When you think about it, it makes plenty of sense. Then again, it makes no sense at all. Every year plenty of riders get caught off guard with setup when the first gate of Lucas Oil Pro Motocross drops. They’ve been focusing on supercross for the last five or six months, which requires totally different settings than motocross, so of course things might get weird when they hit the high speeds and rough tracks of the outdoors. But what about the wealth of data acquired from previous seasons? Why can’t riders and teams just consult their notebooks and jump back to their best setting from last year? We asked around over the weekend and it turns out the answer isn’t as simple as you might think.
In supercross, a rider doesn’t want the bike moving around under him, and since those tracks are nowhere near as rough and choppy as motocross, technicians can build in stiff settings and give the bike such a solid feel. Suspension must also be able to handle the type of jumps and obstacles found in stadiums, so as a result setup ends up being quite stiff. Going fast in motocross requires suspension to be supple so it can soak up relentless chop and Volkswagen Bug-sized braking bumps, so it ends up being much softer. So it seems pretty simple to just take the stiff stuff off when supercross ends and bolt on softer settings once you head to the motocross track. The problem is, going directly from one to the other can be like walking out of the sunlight directly into a dark room.
“If you pull the settings a guy liked from motocross the previous year when he’s coming right out of supercross, they’re like, ‘Whoa, whoa, whoa, this is way too soft,’” Explains Autotrader/Monster Energy/Toyota/JGR Yamaha suspension tech Jonny Oler. “It’s so foreign for them, it feels crazy. So in a way you start doing circles with them, going back to a stiffer setting, then they start figuring it out. More guys start riding at the tracks doing the stopwatch wars, and as that intensifies guys pick up their speed and figure out they need to absorb the bumps a little better. So you start going softer and getting back to where they were last year. And it’s the same thing going back into supercross too. A guy will be like, ‘Oh, we’re way too stiff.’ So you work through the testing and practicing and getting ready for A1, and when you get down to A1 a rider will say, ‘Oh, we’re way too soft.’ It’s baby steps. You get the rider comfortable and start adjusting and evolving toward the type of racing he’s going to be doing. You start off in a place where you shouldn’t be, a place where you know you shouldn’t be, and you have to work the riders back to where they need to be. Hopefully you get there before the first round, but usually you get to the first round, and that’s the first real test.”
Even easing a rider back into settings he was happy with last year doesn’t guarantee he’ll be comfortable this year. Technology is constantly evolving in this sport, and even a small production change to a frame can render pages and pages of data completely useless.
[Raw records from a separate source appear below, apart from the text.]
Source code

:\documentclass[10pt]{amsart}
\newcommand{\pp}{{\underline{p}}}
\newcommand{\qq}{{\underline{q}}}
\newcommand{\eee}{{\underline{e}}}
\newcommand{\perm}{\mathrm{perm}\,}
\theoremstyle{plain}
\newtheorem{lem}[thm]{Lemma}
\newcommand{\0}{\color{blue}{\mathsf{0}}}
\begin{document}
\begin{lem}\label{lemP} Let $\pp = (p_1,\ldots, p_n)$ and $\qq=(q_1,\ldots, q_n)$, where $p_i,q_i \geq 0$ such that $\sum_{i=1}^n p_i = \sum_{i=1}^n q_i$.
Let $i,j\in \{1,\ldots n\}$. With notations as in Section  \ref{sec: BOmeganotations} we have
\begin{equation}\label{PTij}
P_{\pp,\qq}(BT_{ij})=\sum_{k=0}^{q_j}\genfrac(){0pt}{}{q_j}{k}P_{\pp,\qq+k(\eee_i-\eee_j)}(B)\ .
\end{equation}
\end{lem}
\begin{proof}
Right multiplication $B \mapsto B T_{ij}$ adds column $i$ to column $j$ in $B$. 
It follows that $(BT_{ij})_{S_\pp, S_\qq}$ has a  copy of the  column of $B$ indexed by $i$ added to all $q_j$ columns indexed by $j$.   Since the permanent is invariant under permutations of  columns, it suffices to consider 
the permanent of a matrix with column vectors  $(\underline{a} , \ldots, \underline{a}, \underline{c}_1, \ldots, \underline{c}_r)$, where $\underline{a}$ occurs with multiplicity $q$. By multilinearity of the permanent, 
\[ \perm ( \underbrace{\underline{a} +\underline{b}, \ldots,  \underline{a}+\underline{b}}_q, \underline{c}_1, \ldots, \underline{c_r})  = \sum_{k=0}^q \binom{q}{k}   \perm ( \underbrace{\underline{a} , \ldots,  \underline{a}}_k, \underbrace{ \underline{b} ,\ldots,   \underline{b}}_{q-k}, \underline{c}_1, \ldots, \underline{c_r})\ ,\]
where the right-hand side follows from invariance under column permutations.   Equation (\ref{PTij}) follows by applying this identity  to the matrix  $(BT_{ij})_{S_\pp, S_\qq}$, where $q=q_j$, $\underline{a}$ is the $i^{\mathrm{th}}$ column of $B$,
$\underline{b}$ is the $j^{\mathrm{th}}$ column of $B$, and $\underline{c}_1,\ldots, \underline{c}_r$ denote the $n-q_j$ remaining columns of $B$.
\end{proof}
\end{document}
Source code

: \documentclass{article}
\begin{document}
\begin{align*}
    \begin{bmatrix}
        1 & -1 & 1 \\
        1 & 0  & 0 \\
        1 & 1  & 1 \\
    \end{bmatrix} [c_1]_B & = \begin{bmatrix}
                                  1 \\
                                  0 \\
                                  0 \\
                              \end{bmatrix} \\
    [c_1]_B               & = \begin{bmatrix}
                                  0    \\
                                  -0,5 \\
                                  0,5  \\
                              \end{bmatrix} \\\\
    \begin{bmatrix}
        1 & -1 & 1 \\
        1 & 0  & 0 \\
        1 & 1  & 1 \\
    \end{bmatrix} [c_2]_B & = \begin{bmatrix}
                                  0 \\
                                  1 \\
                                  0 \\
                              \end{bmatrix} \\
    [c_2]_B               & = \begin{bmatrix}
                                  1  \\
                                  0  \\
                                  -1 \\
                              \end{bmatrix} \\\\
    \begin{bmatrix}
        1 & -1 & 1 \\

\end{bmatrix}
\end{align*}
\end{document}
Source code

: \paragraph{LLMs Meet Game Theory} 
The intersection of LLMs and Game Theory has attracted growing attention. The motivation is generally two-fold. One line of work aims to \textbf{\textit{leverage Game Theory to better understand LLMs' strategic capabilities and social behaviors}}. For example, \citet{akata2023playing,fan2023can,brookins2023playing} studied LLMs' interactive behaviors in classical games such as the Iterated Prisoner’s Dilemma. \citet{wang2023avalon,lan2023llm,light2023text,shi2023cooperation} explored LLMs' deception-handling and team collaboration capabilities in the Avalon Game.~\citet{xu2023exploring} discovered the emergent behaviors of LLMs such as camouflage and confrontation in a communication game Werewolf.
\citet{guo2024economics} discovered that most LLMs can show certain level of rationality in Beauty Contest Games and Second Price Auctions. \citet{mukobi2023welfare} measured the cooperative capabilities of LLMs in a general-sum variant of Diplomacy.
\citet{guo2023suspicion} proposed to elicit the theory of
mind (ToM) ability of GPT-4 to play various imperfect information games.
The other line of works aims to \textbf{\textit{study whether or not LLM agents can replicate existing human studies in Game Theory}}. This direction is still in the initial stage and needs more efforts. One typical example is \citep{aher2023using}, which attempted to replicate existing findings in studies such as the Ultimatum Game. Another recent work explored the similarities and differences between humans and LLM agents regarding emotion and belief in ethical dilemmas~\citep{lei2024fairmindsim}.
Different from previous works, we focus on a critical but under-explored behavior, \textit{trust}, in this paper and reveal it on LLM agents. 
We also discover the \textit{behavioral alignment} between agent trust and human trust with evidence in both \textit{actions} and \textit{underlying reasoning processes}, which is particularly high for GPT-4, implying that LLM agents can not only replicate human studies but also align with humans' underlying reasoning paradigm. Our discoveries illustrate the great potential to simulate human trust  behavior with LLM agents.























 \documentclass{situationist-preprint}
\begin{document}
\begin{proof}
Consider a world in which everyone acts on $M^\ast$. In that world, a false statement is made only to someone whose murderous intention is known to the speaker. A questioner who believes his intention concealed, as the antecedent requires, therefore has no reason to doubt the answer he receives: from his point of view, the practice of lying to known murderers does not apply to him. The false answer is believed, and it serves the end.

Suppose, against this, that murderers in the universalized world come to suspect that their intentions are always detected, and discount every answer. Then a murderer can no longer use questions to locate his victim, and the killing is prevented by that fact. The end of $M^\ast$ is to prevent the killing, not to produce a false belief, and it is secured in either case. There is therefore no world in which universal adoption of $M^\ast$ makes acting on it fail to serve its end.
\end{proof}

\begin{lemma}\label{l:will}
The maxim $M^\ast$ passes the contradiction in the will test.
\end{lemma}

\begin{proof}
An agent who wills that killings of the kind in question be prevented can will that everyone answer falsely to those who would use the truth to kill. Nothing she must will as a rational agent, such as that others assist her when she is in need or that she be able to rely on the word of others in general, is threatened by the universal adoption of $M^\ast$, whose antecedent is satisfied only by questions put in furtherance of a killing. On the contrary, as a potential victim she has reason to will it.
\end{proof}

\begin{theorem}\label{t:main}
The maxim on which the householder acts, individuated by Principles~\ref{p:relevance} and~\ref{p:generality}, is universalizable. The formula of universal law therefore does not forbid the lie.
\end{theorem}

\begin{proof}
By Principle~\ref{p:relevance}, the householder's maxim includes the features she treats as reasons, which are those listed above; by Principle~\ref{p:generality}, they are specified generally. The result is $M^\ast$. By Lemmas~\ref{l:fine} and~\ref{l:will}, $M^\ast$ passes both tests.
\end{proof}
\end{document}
“Chassis change, engines change, there are so many things that change,” Oler says. “Even getting different sponsors that make different chassis parts can change things. We might all of a sudden have to use different parts. The whole package changes because of that one part. It becomes a different puzzle, even if you start with the same settings. The jigsaw puzzle has to fit together, and even one piece can change the whole picture.”
On top of all that, tracks are never quite the same, something we’ve seen already this year. Hangtown, which is known for getting extraordinarily rough, was prepped differently in anticipation of rain and wasn’t its normal brutal self. Many of the riders felt Glen Helen was different than normal too.
“It wasn’t a normal Glen Helen,” affirms Justin Barcia. “I didn’t think it was as rough as it usually is. It was square-edged and hard, but it wasn’t as, you know, Glen Helen choppy rough.”
Cole Seely echoed his sentiments. “Both tracks were different. Hangtown is typically a really gnarly track. They didn’t rip it very deep because of the chance of rain, and that made it really choppy. Here [Glen Helen] it was kind of the same way. They didn’t really rip it as deep so it didn’t get that really deep rut flow. It was in some areas, but in a lot of other areas it was like a typical Thursday practice out here where it’s curves, square edges, and really gnarly uphill parts. I think both rounds at these first two have been different from how they typically are.”
We constantly hear riders talk about putting all the puzzle pieces together in order to be successful, but the piece that represents bike setup is a puzzle within itself that’s made up of continuously evolving variables. Sometimes teams nail it, like GEICO Honda did with Eli Tomac last year, or like RCH/Soaring Eagle/Jimmy John’s Suzuki and Ken Roczen right now, and sometimes they’re left searching all year. Only one thing is certain: no one goes into the first few races knowing exactly where they stand.